Something bubbles up from my childhood. I respond by learning to play the snooker theme tune.

Well, I sent the text. Now, I am chilled, cool as a cucumber. Relaxed as...Actually I'm still a wreck but hell, I'm used to it. I've been sleeping normally for the past week or so, you know, waking up in the morning and everything. Normally that is, save for the sudden and unexplained recurrence of having strange visions before I fall asleep. This happened to me when I was a kid, about six or seven, almost every night. I'd see some odd things like a hand trying to pick up a sewing needle, and some huge pulsating thing with a doorway into it. This was accompanied by the feeling that I had grown incredibly huge and everything around me had become tiny. It was very similar to vertigo. I'd often get up in the night and sleepwalk down stairs, shaking like I was having a fit, my hair standing on end and babbling in what my mother described as an 'alien language'. So, I'm getting the wierd vertigo sensation again. I actually had it this morning while standing over this very keyboard: I suddenly felt like I was looking down on it from a great height. Odd. I'm hoping the night terrors don't come back. I think I've been stressing myself out too much recently with questions like: if I'd done something different in the past, where would I be now? And: where did I go wrong? And: how can I make things better? And: why are we here? What's the point in life? Where is it heading? What's the difference between a goblin and a hobgoblin?
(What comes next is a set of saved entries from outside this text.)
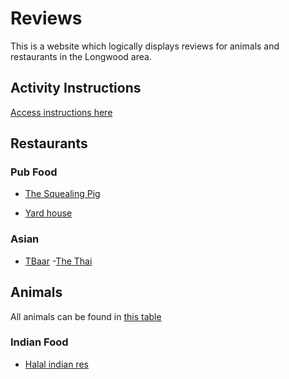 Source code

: # Reviews

This is a website which logically displays reviews for animals and restaurants in the Longwood area. 

## Activity Instructions

[Access instructions here](instructions.md)

## Restaurants

### Pub Food

- [The Squealing Pig](restaurants/the_squealing_pig.md)

- [Yard house](yard_place.md)

### Asian

- [TBaar](restaurants/tbaar.md)
-[The Thai](restaurants/the_Thai.md)

## Animals

All animals can be found in [this table](animals/animal_reviews.md)

### Indian Food

- [Halal indian res](restaurants/the_halal_indian.md)


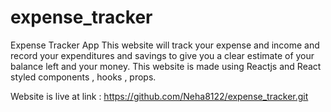 # expense_tracker
Expense Tracker App
This website will track your expense and income and record your expenditures and savings to give you a clear estimate of your balance left and your money.
This website is made using Reactjs and React styled components , hooks , props.

Website is live at link : https://github.com/Neha8122/expense_tracker.git
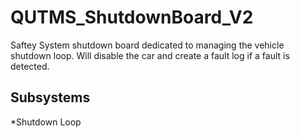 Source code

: # QUTMS_ShutdownBoard_V2
Saftey System shutdown board dedicated to managing the vehicle shutdown loop.
Will disable the car and create a fault log if a fault is detected.

## Subsystems
*Shutdown Loop
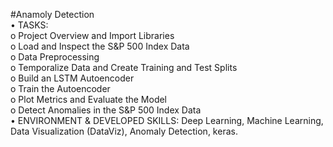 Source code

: #Anamoly Detection      
• TASKS:        
o Project Overview and Import Libraries         
o Load and Inspect the S&P 500 Index Data               
o Data Preprocessing            
o Temporalize Data and Create Training and Test Splits          
o Build an LSTM Autoencoder             
o Train the Autoencoder         
o Plot Metrics and Evaluate the Model           
o Detect Anomalies in the S&P 500 Index Data            
• ENVIRONMENT & DEVELOPED SKILLS: Deep Learning, Machine Learning, Data Visualization
(DataViz), Anomaly Detection, keras.
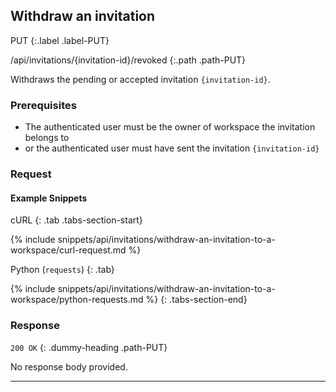 ## Withdraw an invitation

PUT
{:.label .label-PUT}

/api/invitations/{invitation-id}/revoked
{:.path .path-PUT}

Withdraws the pending or accepted invitation `{invitation-id}`.

### Prerequisites

- The authenticated user must be the owner of workspace the invitation belongs to
- or the authenticated user must have sent the invitation `{invitation-id}`

### Request
#### Example Snippets
cURL
{: .tab .tabs-section-start}

{% include snippets/api/invitations/withdraw-an-invitation-to-a-workspace/curl-request.md %}

Python (`requests`)
{: .tab}

{% include snippets/api/invitations/withdraw-an-invitation-to-a-workspace/python-requests.md %}
{: .tabs-section-end}

### Response
`200 OK`
{: .dummy-heading .path-PUT}

No response body provided.

---
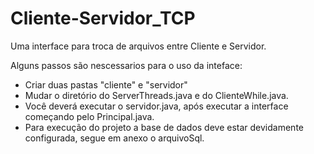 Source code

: # Cliente-Servidor_TCP
Uma interface para troca de arquivos entre Cliente e Servidor. 

Alguns passos são nescessarios para o uso da inteface: 

* Criar duas pastas "cliente" e "servidor"
* Mudar o diretório do ServerThreads.java e do ClienteWhile.java. 
* Você deverá executar o servidor.java, após executar a interface começando pelo Principal.java.
* Para execução do projeto a base de dados deve estar devidamente configurada, segue em anexo o arquivoSql.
If a tree falls in the woods and lands on a squirrel and there's no-one there to see it, what is the gross national product of Bolivia? And so-on.
On a happier note, I can now play the theme tune to the snooker on BBC 2. This is no mean feat.

1 Comments:

Blogger swif said...

Ben,

I had the most horrific experience while on LSD. I was riding on the interstate it was 2 or 3 in the morning and I was on 3 hits of windowpane. I literally lost my mind. Luckily I was not driving. But I feel sorry for the guy who was. I shrank to about 6" and everything else was big. It was possibly the most insane night of my entire life. So I feel for you, dude.

Anyways, I think some of the greatest ideas come to us right before we 'sleep'. "Somewhere between the sacred silence and sleep-- disorder!".

I like your musical preferences-- pretty uncommon for someone in their mid-twenties. Of course you are a Brit-- most Americans have never heard of the Pixies or Bowie for that matter.